Les premiers juges ont relevé à juste titre que la nouvelle offre formalisée par M. Y le 18 septembre 2014, après un silence de cinq mois, et alors même qu'il ne pouvait méconnaître que les Ets X le présentaient comme leur successeur depuis le mois d'août ne faisait plus aucune référence à la valeur incorporelle du fonds de commerce.

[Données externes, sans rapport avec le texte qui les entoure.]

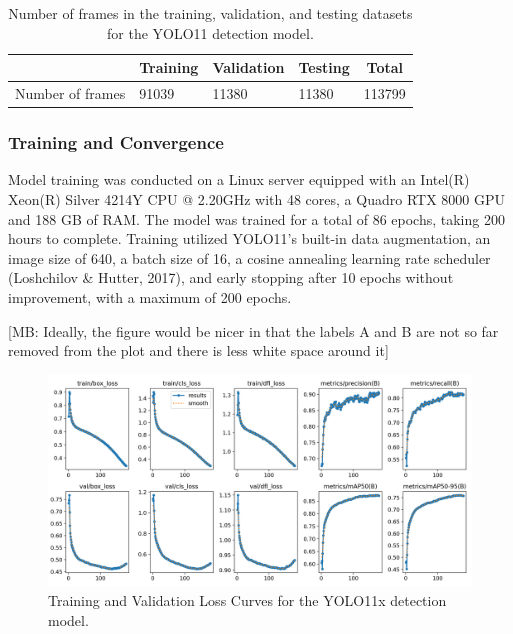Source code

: \documentclass[
  man,floatsintext]{apa6}
\begin{document}
\begin{table}[tbp]

\begin{center}
\begin{threeparttable}

\caption{\label{tab:det-dataset-splits}Number of frames in the training, validation, and testing datasets for the YOLO11 detection model.}

\begin{tabular}{lllll}
\toprule
 & \multicolumn{1}{c}{Training} & \multicolumn{1}{c}{Validation} & \multicolumn{1}{c}{Testing} & \multicolumn{1}{c}{Total}\\
\midrule
Number of frames & 91039 & 11380 & 11380 & 113799\\
\bottomrule
\end{tabular}

\end{threeparttable}
\end{center}

\end{table}

\subsubsection{Training and Convergence}\label{training-face}

Model training was conducted on a Linux server equipped with an Intel(R) Xeon(R) Silver 4214Y CPU @ 2.20GHz with 48 cores, a Quadro RTX 8000 GPU and 188 GB of RAM. The model was trained for a total of 86 epochs, taking 200 hours to complete. Training utilized YOLO11's built-in data augmentation, an image size of 640, a batch size of 16, a cosine annealing learning rate scheduler (Loshchilov \& Hutter, 2017), and early stopping after 10 epochs without improvement, with a maximum of 200 epochs.

{[}MB: Ideally, the figure would be nicer in that the labels A and B are not so far removed from the plot and there is less white space around it{]}

\begin{figure}

{\centering \includegraphics[width=450px]{images/yolo_loss_curves} 

}

\caption{Training and Validation Loss Curves for the YOLO11x detection model.}\label{fig:det-loss-curves}
\end{figure}
\end{document}
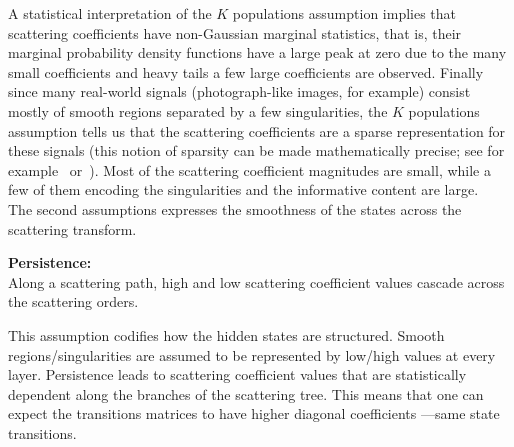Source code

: \documentclass[a4paper,11pt]{report}
\begin{document}
		A statistical interpretation of the $K$ populations assumption implies that scattering coefficients have non-Gaussian marginal statistics, that is, their marginal probability density functions have a large peak at zero due to the many small coefficients and heavy tails a few large coefficients are observed. Finally since many real-world signals (photograph-like images, for example) consist mostly of smooth regions separated by a few singularities, the $K$ populations assumption tells us that the scattering coefficients are a sparse representation for these signals (this notion of sparsity can be made mathematically precise; see for example~\citep{donoho1993unconditional} or~\citep{devore1992image}). Most of the scattering coefficient magnitudes are small, while a few of them encoding the singularities and the informative content are large.\\
		
		The second assumptions expresses the smoothness of the states across the scattering transform.\\
		
		\begin{assumption}\textbf{Persistence:}\\
		  Along a scattering path, high and low scattering coefficient values cascade across the scattering orders.\\
		  \label{assum:Persistence}
		\end{assumption}

		This assumption codifies how the hidden states are structured. Smooth regions/singularities are assumed to be represented by low/high values at every layer. Persistence leads to scattering coefficient values that are statistically dependent along the branches of the scattering tree. This means that one can expect the transitions matrices to have higher diagonal coefficients ---\ie same state transitions.\\
		
\end{document}
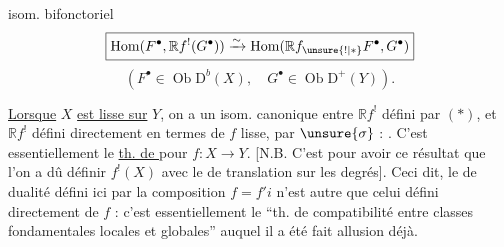 isom. bifonctoriel
\[
\boxed{\operatorname{Hom}(F^\bullet,\mathbb{R}f^!(G^\bullet))
\xrightarrow{\sim}
\operatorname{Hom}(\mathbb{R}f_{\unsure{!|*}}F^\bullet,G^\bullet)}
\]
\[
(F^\bullet\in\operatorname{Ob}\mathrm D^b(X),\quad G^\bullet\in\operatorname{Ob}\mathrm D^+(Y)).
\]

\uline{Lorsque} $X$ \uline{est lisse sur} $Y$, on a un isom. canonique entre $\mathbb{R}f^!$ défini par $(*)$, et $\mathbb{R}f^!$ défini directement en termes de $f$ lisse,  par $\unsure{\sigma}$ : .
C'est essentiellement le \uline{th. de } pour $f:X\longrightarrow Y$.
[N.B. C'est pour avoir ce résultat que l'on a dû définir $f^!(X)$ avec le  de translation sur les degrés\unsure{\ldots}].
Ceci dit, le  de dualité défini ici par la composition $f=f'i$ n'est autre que celui défini directement   de $f$ : c'est essentiellement le ``th. de compatibilité entre classes fondamentales locales et globales'' auquel il a été fait allusion déjà.
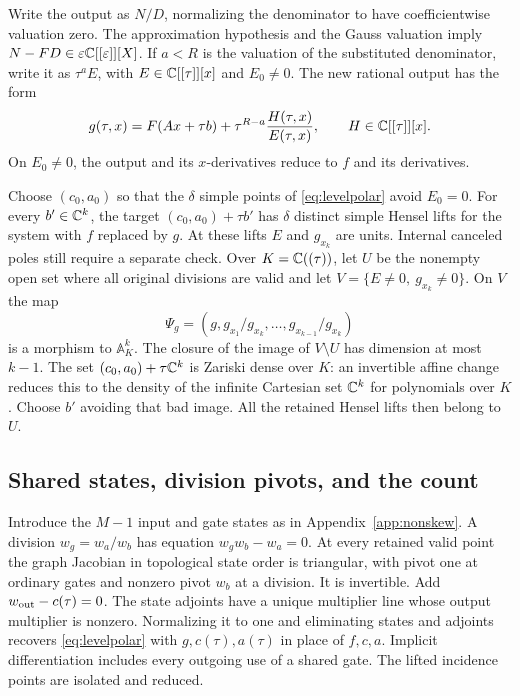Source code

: Write the output as $N/D$, normalizing the denominator to have
coefficientwise valuation zero. The approximation hypothesis and
the Gauss valuation imply $N-FD\in\varepsilon\C[[\varepsilon]][X]$.
If $a<R$ is the valuation of the substituted denominator, write it
as $\tau^a E$, with $E\in\C[[\tau]][x]$ and $E_0\ne0$. The new
rational output has the form
\begin{equation}\label{eq:ramifiedoutput}
 g(\tau,x)=F(Ax+\tau b)+\tau^{R-a}\frac{H(\tau,x)}{E(\tau,x)},
 \qquad H\in\C[[\tau]][x].
\end{equation}
On $E_0\ne0$, the output and its $x$-derivatives reduce to $f$ and
its derivatives.

Choose $(c_0,a_0)$ so that the $\delta$ simple points of
\eqref{eq:levelpolar} avoid $E_0=0$. For every $b'\in\C^k$,
the target $(c_0,a_0)+\tau b'$ has $\delta$ distinct simple Hensel
lifts for the system with $f$ replaced by $g$. At these lifts $E$
and $g_{x_k}$ are units. Internal canceled poles still require a
separate check. Over $K=\C((\tau))$, let $U$ be the nonempty open
set where all original divisions are valid and let
$V=\{E\ne0,\ g_{x_k}\ne0\}$. On $V$ the map
\[
 \Psi_g=(g,g_{x_1}/g_{x_k},\ldots,g_{x_{k-1}}/g_{x_k})
\]
is a morphism to $\mathbb A^k_K$. The closure of the image of
$V\setminus U$ has dimension at most $k-1$. The set
$(c_0,a_0)+\tau\C^k$ is Zariski dense over $K$: an invertible affine
change reduces this to the density of the infinite Cartesian set
$\C^k$ for polynomials over $K$. Choose $b'$ avoiding that bad image.
All the retained Hensel lifts then belong to $U$.

\subsection*{Shared states, division pivots, and the count}

Introduce the $M-1$ input and gate states as in
Appendix~\ref{app:nonskew}. A division $w_g=w_a/w_b$ has equation
$w_gw_b-w_a=0$. At every retained valid point the graph Jacobian in
topological state order is triangular, with pivot one at ordinary
gates and nonzero pivot $w_b$ at a division. It is invertible.
Add $w_{\rm out}-c(\tau)=0$. The state adjoints have a unique
multiplier line whose output multiplier is nonzero. Normalizing it
to one and eliminating states and adjoints recovers
\eqref{eq:levelpolar} with $g,c(\tau),a(\tau)$ in place of
$f,c,a$. Implicit differentiation includes every outgoing use of a
shared gate. The lifted incidence points are isolated and reduced.

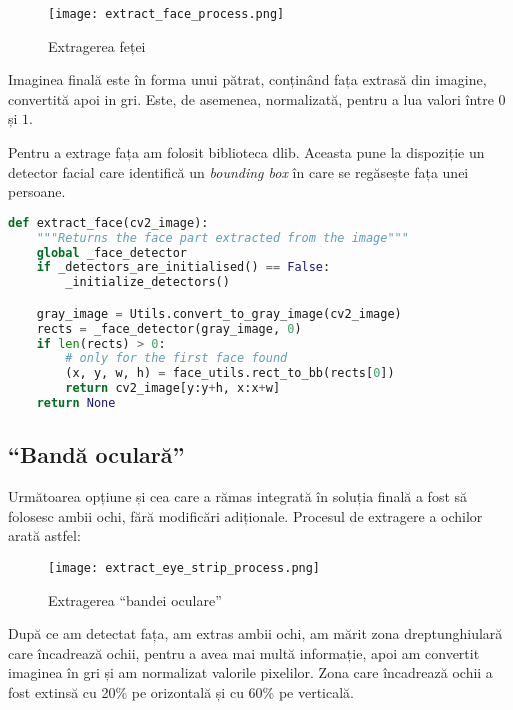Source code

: \begin{figure}[h]
    \centering
    \texttt{[image: extract\_face\_process.png]}
    \caption{Extragerea feței}
    \label{fig_extracted_faces}
\end{figure}

Imaginea finală este în forma unui pătrat, conținând fața extrasă din imagine, convertită apoi in gri.
Este, de asemenea, normalizată, pentru a lua valori între $0$ și $1$.

Pentru a extrage fața am folosit biblioteca dlib.
Aceasta pune la dispoziție un detector facial care identifică un \emph{bounding box} în care se regăsește fața unei persoane.

\begin{lstlisting}[language=Python, caption=Extragerea feței dintr-o imagine]
def extract_face(cv2_image):
    """Returns the face part extracted from the image"""
    global _face_detector
    if _detectors_are_initialised() == False:
        _initialize_detectors()

    gray_image = Utils.convert_to_gray_image(cv2_image)
    rects = _face_detector(gray_image, 0)
    if len(rects) > 0:
        # only for the first face found
        (x, y, w, h) = face_utils.rect_to_bb(rects[0])
        return cv2_image[y:y+h, x:x+w]
    return None
\end{lstlisting}

\subsection{``Bandă oculară''}
Următoarea opțiune și cea care a rămas integrată în soluția finală a fost să folosesc ambii ochi, fără modificări adiționale.
Procesul de extragere a ochilor arată astfel:

\begin{figure}[h]
    \centering
    \texttt{[image: extract\_eye\_strip\_process.png]}
    \caption{Extragerea ``bandei oculare''}
    \label{fig_extracting_eye_strip}
\end{figure}

După ce am detectat fața, am extras ambii ochi, am mărit zona dreptunghiulară care încadrează ochii, pentru a avea mai multă informație, apoi am convertit imaginea în gri și am normalizat valorile pixelilor.
Zona care încadrează ochii a fost extinsă cu 20\% pe orizontală și cu 60\% pe verticală.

Or, la cour ne peut que relever qu'il est établi que dès le lendemain de cette nouvelle offre, la société Kubota, avec laquelle M. Y ne pouvait manquer d'être en relation et à qui il soumettait les offres de M. X (cf. transfert des dernières propositions de M. X) a circularisé auprès de la clientèle des Ets X des invitations au sommet de l'élevage des 1er au 3 octobre 2014 à Clermont-Ferrand présentant " Y " dont l'adresse était celle du cessionnaire comme étant son distributeur et comportant de surcroît le numéro de téléphone mobile de M. Y alors même que la cession n'était pas intervenue.

Si, à juste titre, le tribunal de commerce a relevé le manque de rigueur et de structuration des discussions engagées entre les époux X et les Ets Y et leur dirigeant et qu'il a noté l'imprudence avec laquelle les époux X avaient considéré la cession de l'entreprise comme étant acquise en la portant à la connaissance de leur clientèle, en annonçant la cessation de leur activité et en se séparant de la majorité de leurs salariés, il n'en demeure pas moins que la duplicité fautive dont a fait preuve M. Y apparaît tout autant établie.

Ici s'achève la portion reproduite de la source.